The Milwaukee Police Band is an American police band in Milwaukee, Wisconsin. It is the oldest currently active police band in the United States and serves as the official musical unit of the Milwaukee Police Department.

It is composed of both civilian and police personnel who volunteer to work with the band. The band is funded by the Milwaukee Police Athletic Association, due none of the city budget being available to fund its operations. The MPD band performs regularly at events such as Peace Officers Memorial Day, graduation ceremonies and other Civic functions.

==History==
In the fall 1897, the Milwaukee Police Band became the first police ensemble to be formed in the United States, coming 13 years after the first police band one was formed in Australia. It was originally composed of a group of whistlers who worked in the MPD. 9 April 1898, 5 months after its founding, the band performed at its first concert to members of the MPD, playing the Star Spangled Banner, El Capitan and Yankee Doodle.

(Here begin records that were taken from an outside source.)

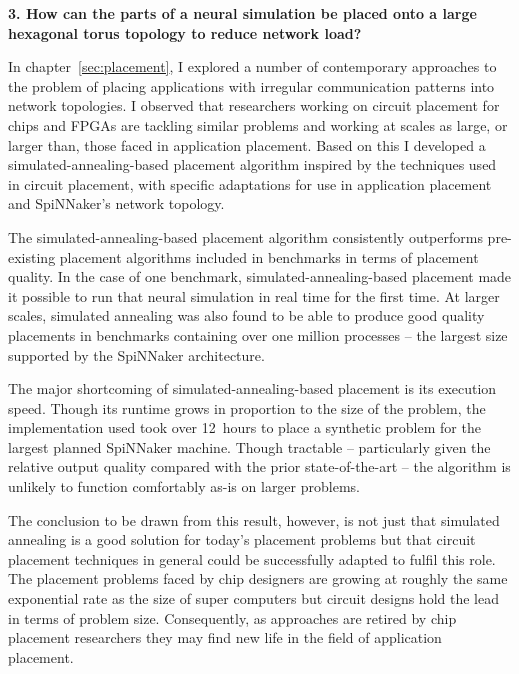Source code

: 		\vspace*{1.0em}
		\noindent%
		\textbf{3. How can the parts of a neural simulation be placed onto a large
		hexagonal torus topology to reduce network load?}
		
		In chapter~\ref{sec:placement}, I explored a number of contemporary
		approaches to the problem of placing applications with irregular
		communication patterns into network topologies. I observed that researchers
		working on circuit placement for chips and FPGAs are tackling similar
		problems and working at scales as large, or larger than, those faced in
		application placement. Based on this I developed a
		simulated-annealing-based placement algorithm inspired by the techniques
		used in circuit placement, with specific adaptations for use in application
		placement and SpiNNaker's network topology.
		
		The simulated-annealing-based placement algorithm consistently outperforms
		pre-existing placement algorithms included in benchmarks in terms of
		placement quality.  In the case of one benchmark, simulated-annealing-based
		placement made it possible to run that neural simulation in real time for
		the first time.  At larger scales, simulated annealing was also found to be
		able to produce good quality placements in benchmarks containing over one
		million processes -- the largest size supported by the SpiNNaker
		architecture.
		
		The major shortcoming of simulated-annealing-based placement is its
		execution speed. Though its runtime grows in proportion to the size of the
		problem, the implementation used took over 12~hours to place a synthetic
		problem for the largest planned SpiNNaker machine. Though tractable --
		particularly given the relative output quality compared with the prior
		state-of-the-art -- the algorithm is unlikely to function comfortably as-is
		on larger problems.
		
		The conclusion to be drawn from this result, however, is not just that
		simulated annealing is a good solution for today's placement problems but
		that circuit placement techniques in general could be successfully adapted
		to fulfil this role. The placement problems faced by chip designers are
		growing at roughly the same exponential rate as the size of super computers
		but circuit designs hold the lead in terms of problem size. Consequently,
		as approaches are retired by chip placement researchers they may find new
		life in the field of application placement.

On 7 October 1922, the band met former United States Marine Band director John Philip Sousa at a train station and played for him when he visited Milwaukee to perform with the MPD Band alongside the Sousa Band at the Milwaukee Auditorium. It performed again with the band in mid-November 1923, during which Sousa presented the band with an American flag that included with streamers with Sousa's name embroidered. Under the direction of Robert O. Brunkhorst, the band became a regular feature on WISN (AM) radio, as well as other emerging radio stations in the region. The MPD Jazz Ensemble was formed in the 1940s to increase the diversity in music played by the band as it was a rising trend during that period. In October 1993, the Band was invited to appear at the Wisconsin Music Educators Association Music Conference in Madison, Wisconsin, during which they demonstrated their approach to establishing youth programs. In March 2000, the expansion of the MPD Band youth saw younger children being introduced included and paired with police officer-musicians who mentored and performed with the students.

==Performance history==
In November 1924, the band made its first appearance at the municipal Christmas tree lighting ceremony, an event that it has continued to perform at annually. On 22 March 1925, the band joined the visiting NYPD Police Band in a benefit concert that saw an estimated 8,500 people in attendance at Milwaukee Auditorium. In the mid twenties, Howard B. Weeks, a local composer, wrote the Milwaukee Police Band March, the original manuscript of which is today located in the archives of the MPD Band at the Safety Academy. In July 1989, the band traveled to Minneapolis to march in the famous Aquatennial Parade, performing with the Bands of the Minneapolis Police Department, the Winnipeg Police Service and the Ontario Provincial Police. In coordination with Nick Contorno of the and program at Marquette University, a high school awards program was developed in 1990 to have area high school students perform with the Milwaukee Police Band in a concert at Varsity Theater in Marquette. On its centenary in July 1998, the band was invited to Washington D.C. to take apart in the National Independence Day Parade in Constitution Avenue. The band also traveled to Florida in April 2003 to perform at Walt Disney World's "Share a Dream Come True Parade".

==Directors==
The following is a list of directors of the MPD Band since its 1897 establishment:

- William Stupenagel (1898-1902)
- Herman A. Zeitz (1902-1922)
- Charles Zeitz (1922-1923)
- Frederick W. Brunkhorst (1923-1940)
- Robert O. Brunkhorst (1940-1962)
- John Paulish (1962-1964)
- Perry F. Chalifoux (1964-1980)
- Dennis Benjamin (1980-1999)
- Karen Dubis/Bobby Lindsey (co-directors) (1999-2003)
- Karen Dubis (2003-Present)

All directors are appointed directly by the Chief of the MPD.

===Robert O. Brunkhorst===
On 2 February 1940, Robert O. Brunkhorst became the first director of the band from the civilian sector. A dentist by profession, he also conducted the Tripoli Shrine Band concurrently.

===Karen Dubis===
In June 2015, the longtime director of the band, Lieutenant Karen Dubis, retired from the MPD, continuing to lead the band as a civilian. She had been named as the band's first female band director in 2003. Dubis's nephew John is a soloist in the band.